Lean’s own experience in India (which included visiting often and marrying an Indian woman) contributed to his desire to make a film in the country. A producer on the film said that Lean was “terribly upset” when another Brit, Richard Attenborough, made the Indian epic Gandhi, around the same time. A Passage to India was the director’s first film in 14 years, and the script, which was written by Lean in New Delhi, took more than 18 months to finish.

Filming took place on location in India on a huge, constructed back lot set. In some cases the set was even grown: for the crucial scene where Miss Quested stumbles onto a gaggle of erotic relics in a field of elephant grass, an acre of grass was planted months in advance so they could get the perfect, controlled setting.

The craftsmen built the town square from the ground up, including all of the storefronts and booths that lined the “street”, and stocked each stall with appropriate goods such as spices and local foods. This kind of artisanal building of sets is an aspect of filmmaking that seems to be missing in contemporary movies, though recent Lean-like epics such as The Painted Veil echo this hands-on aesthetic.

What happened to Miss Quested in the Marabar Caves? This is the question Forster, Lean, and all of the people involved with A Passage to India grapple with, but everyone attached to the production insists that the outcome of her fateful adventure in the Indian countryside is something best left to reader’s or viewer’s imaginations.

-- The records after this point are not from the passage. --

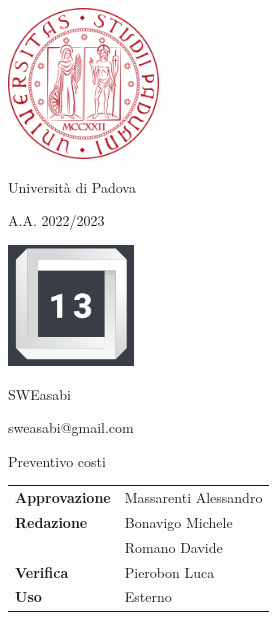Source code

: \documentclass{article}
\begin{document}
\begin{center}
    
    \includegraphics[width=0.3\textwidth]{immagini/logo_unipd.png}

    Università di Padova
    
    A.A. 2022/2023
    
    \vspace{4cm}

    \includegraphics[width=0.25\textwidth]{immagini/logo_13.png}
    
    \Large SWEasabi

    \small sweasabi@gmail.com
        
    \vspace{2cm}

    \Huge Preventivo costi
        
    \vspace{2cm}
    
    \normalsize
    \begin{center}
        \begin{tabularx}{7cm}{l | X}            
            \textbf{Approvazione} & Massarenti Alessandro\\
            \textbf{Redazione} & Bonavigo Michele \\
            & Romano Davide\\
            \textbf{Verifica} & Pierobon Luca\\
            \textbf{Uso} & Esterno\\
        \end{tabularx}
    \end{center}
        
\end{center}

\newpage

\tableofcontents

\newpage


\end{document}
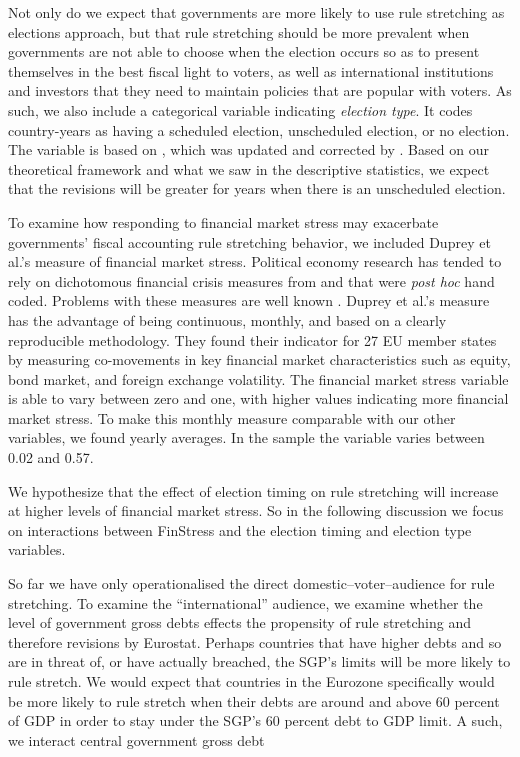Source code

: \documentclass[]{article}
\begin{document}
Not only do we expect that governments are more likely to use rule stretching as elections approach, but that rule stretching should be more prevalent when governments are not able to choose when the election occurs so as to present themselves in the best fiscal light to voters, as well as international institutions and investors that they need to maintain policies that are popular with voters. As such, we also include a categorical variable indicating \emph{election type}. It codes country-years as having a scheduled election, unscheduled election, or no election. The variable is based on \cite{Brender2008}, which was updated and corrected by \cite{hallerbergWehner2015}. Based on our theoretical framework and what we saw in the descriptive statistics, we expect that the revisions will be greater for years when there is an unscheduled election.

To examine how responding to financial market stress may exacerbate governments' fiscal accounting rule stretching behavior, we included Duprey et al.'s \citeyearpar{ThibautDuprey2015} measure of financial market stress. Political economy research has tended to rely on dichotomous financial crisis measures from \cite{Laeven2012} and \cite{ReinhartRog2010} that were \emph{post hoc} hand coded. Problems with these measures are well known \citep[see][]{finstress_paper}. Duprey et al.'s measure has the advantage of being continuous, monthly, and based on a clearly reproducible methodology. They found their indicator for 27 EU member states by measuring co-movements in key financial market characteristics such as equity, bond market, and foreign exchange volatility. The financial market stress variable is able to vary between zero and one, with higher values indicating more financial market stress. To make this monthly measure comparable with our other variables, we found yearly averages. In the sample the variable varies between 0.02 and 0.57.

We hypothesize that the effect of election timing on rule stretching will increase at higher levels of financial market stress. So in the following discussion we focus on interactions between FinStress and the election timing and election type variables.

So far we have only operationalised the direct domestic--voter--audience for rule stretching. To examine the ``international'' audience, we examine whether the level of government gross debts effects the propensity of rule stretching and therefore revisions by Eurostat. Perhaps countries that have higher debts and so are in threat of, or have actually breached, the SGP's limits will be more likely to rule stretch. We would expect that countries in the Eurozone specifically would be more likely to rule stretch when their debts are around and above 60 percent of GDP in order to stay under the SGP's 60 percent debt to GDP limit. A such, we interact central government gross debt 
\end{document}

Lean didn’t explore the characters with much care, either. He famously argued with the introspective Davis during filming (and in the extras this is brought up again, but the participants insist that it was just Davis’ modern acting methods that turned many off). Many of the actors and crew interviewed talk about how Lean was more concerned with the technical aspects of the film, and preferred to let the actors figure their characters out without the benefit of rehearsals or much direction. It’s as though the acting is secondary to the scenery.

The main character of the film is not Miss Quested, nor is it Mrs. Moore or Dr. Aziz. It is India itself, whose operatically sweeping vistas are photographed with meticulous detail and a natural curiosity. The canvas of imagery painted by Lean’s camera overpowers the director’s own script and his disjointed editing doesn’t do the performers any favors. But this is a must-see because of the unique style of visual filmic language employed by Lean that died with him.

A Passage to India is a solid throwback to an era where the scope and poetry of the eloquent imagery were the only things that mattered, but even in 1984, when this film was released, this kind of old Hollywood-style approach was on its way out. It doesn’t really fit neatly in a modern filmmaking age, where instead of constructing a set by hand, we now only require a little imagination and a computer.